Using Aggregate Functions
You can use built in aggregate functions to find information such as a count, a sum, an average, a minimum, or a maximum.
The following functions are called SQL aggregate functions, because their semantics are similar to those in standard SQL: they work in conjunction with grouping and they aggregate values across the rows of a group. The aggregate functions can be used only in the SELECT or ORDER BY clauses, and they cannot be nested.
If you want to follow along with the examples, create tables and insert the data as described in the Tables used in the Examples topic.
The following aggregate functions are supported:
- long count(*)
- long count(any*)
- number sum(any*)
- number avg(any*)
- any_atomic min(any*)
- any_atomic max(any*)
- ARRAY(any) array_collect(DISTINCT any*)
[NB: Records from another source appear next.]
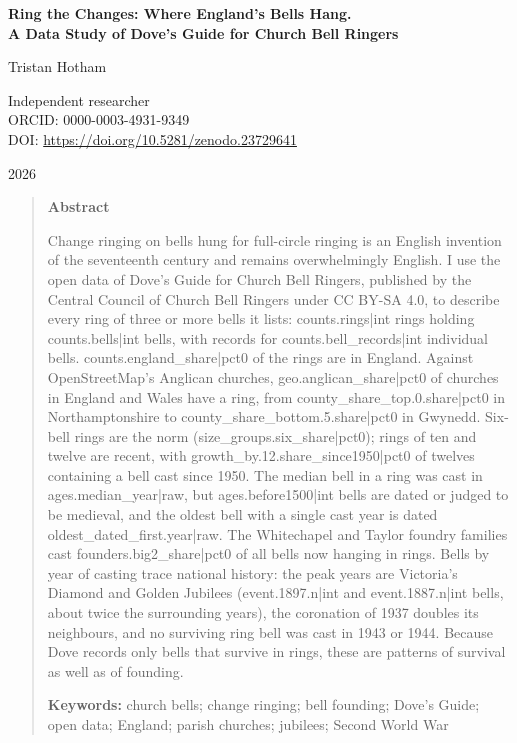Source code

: \documentclass[11pt,a4paper]{article}
\begin{document}
\begin{center}
{\Large\bfseries Ring the Changes: Where England's Bells Hang.\\[2pt] A Data Study of Dove's Guide for Church Bell Ringers\par}
\vspace{1.2em}
{\large Tristan Hotham\par}
\vspace{0.3em}
{\small Independent researcher\\
ORCID: 0000-0003-4931-9349\\
DOI: \href{https://doi.org/10.5281/zenodo.23729641}{https://doi.org/10.5281/zenodo.23729641}\par}
\vspace{0.8em}
2026
\end{center}

\begin{quote}
\small
\begin{center}\textbf{Abstract}\end{center}
Change ringing on bells hung for full-circle ringing is an English invention of the seventeenth century and remains overwhelmingly English. I use the open data of Dove's Guide for Church Bell Ringers, published by the Central Council of Church Bell Ringers under CC BY-SA 4.0, to describe every ring of three or more bells it lists: {{counts.rings|int}} rings holding {{counts.bells|int}} bells, with records for {{counts.bell_records|int}} individual bells. {{counts.england_share|pct0}} of the rings are in England. Against OpenStreetMap's Anglican churches, {{geo.anglican_share|pct0}} of churches in England and Wales have a ring, from {{county_share_top.0.share|pct0}} in Northamptonshire to {{county_share_bottom.5.share|pct0}} in Gwynedd. Six-bell rings are the norm ({{size_groups.six_share|pct0}}); rings of ten and twelve are recent, with {{growth_by.12.share_since1950|pct0}} of twelves containing a bell cast since 1950. The median bell in a ring was cast in {{ages.median_year|raw}}, but {{ages.before1500|int}} bells are dated or judged to be medieval, and the oldest bell with a single cast year is dated {{oldest_dated_first.year|raw}}. The Whitechapel and Taylor foundry families cast {{founders.big2_share|pct0}} of all bells now hanging in rings. Bells by year of casting trace national history: the peak years are Victoria's Diamond and Golden Jubilees ({{event.1897.n|int}} and {{event.1887.n|int}} bells, about twice the surrounding years), the coronation of 1937 doubles its neighbours, and no surviving ring bell was cast in 1943 or 1944. Because Dove records only bells that survive in rings, these are patterns of survival as well as of founding.

\textbf{Keywords:} church bells; change ringing; bell founding; Dove's Guide; open data; England; parish churches; jubilees; Second World War
\end{quote}
\end{document}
- ARRAY(any) array_collect(any*)
- long count(DISTINCT any*)
Note:
All SQL aggregate function names are case sensitive.count(*) function
The count star
function returns the number of rows in a group.
long count(*)
The count star
function calculates the number of records fetched by the query.
return type: long
Example 6-14 Find the total number of passengers who have contact details in their records
SELECT count(*) AS COUNT_PASSENGER
FROM BaggageInfo bag
WHERE length(contactPhone) > 0
Explanation: In an airline baggage tracking application, you can calculate the total count of passengers who have furnished their contact details. The contactPhone
field in the BaggageInfo
table includes the contact details of the passengers. You use the count star
function to find the number of passenger records with the contactPhone
entry. There is a possibility that the contact details include NULL values and empty strings. You can use the length function in the WHERE clause to exclude such rows from being counted. If a contactPhone
has an empty or a NULL value, the length function returns a NULL value. You apply a value comparison to select only the rows that yield a value greater than 0, and then determine the total count of the resultant rows using the count star
function.
{"COUNT_PASSENGER":21}
Example 6-15 Find the number of checked bags that arrived on the 1st of Feb 2019
SELECT count(*) AS COUNT_BAGS
FROM BaggageInfo bag,
EXTRACT(DAY FROM CAST (bag.bagInfo[0].bagArrivalDate AS Timestamp(0))) $t1,
EXTRACT(MONTH FROM CAST (bag.bagInfo[0].bagArrivalDate AS Timestamp(0))) $t2,
EXTRACT(YEAR FROM CAST (bag.bagInfo[0].bagArrivalDate AS Timestamp(0))) $t3
WHERE $t3=2019 AND $t2=02 AND $t1=01
Explanation: In the airline baggage tracking application, you can get the total count of checked bags on a particular date. The bagArrivalDate
field in the BaggageInfo
table contains the arrival date of the passenger's checked bags. In the above query, you count the number of rows that have the bagArrivalDate
as 1st of Feb 2019 to fetch the number of checked bags on the given date. You use several filter conditions here to extract only the date part of the timestamp. You first use the CAST operator to convert the bagArrivalDate
to a timestamp and then extract the date, month, and year details from the timestamp using the EXTRACT expression. You use the value comparison to determine if the day, month, and year correspond to the required date value, that is, 01,02, and 2019 respectively. You then use the logical operator AND to select only the rows that match all three conditions and count the resultant rows using the count function.
{"COUNT_BAGS":1}
count function
The count
function computes its input expression on each row in a group and counts all the non-NULL values returned by these evaluations of the input expression.
long count(any*)
any: The count
function accepts any parameter type as the input argument.
return type: long
The count star
function can be used when you want to count the rows of a resultant query. It does not accept any other input argument. Whereas, the count
function can be used when you want to enumerate the outcome of an input expression.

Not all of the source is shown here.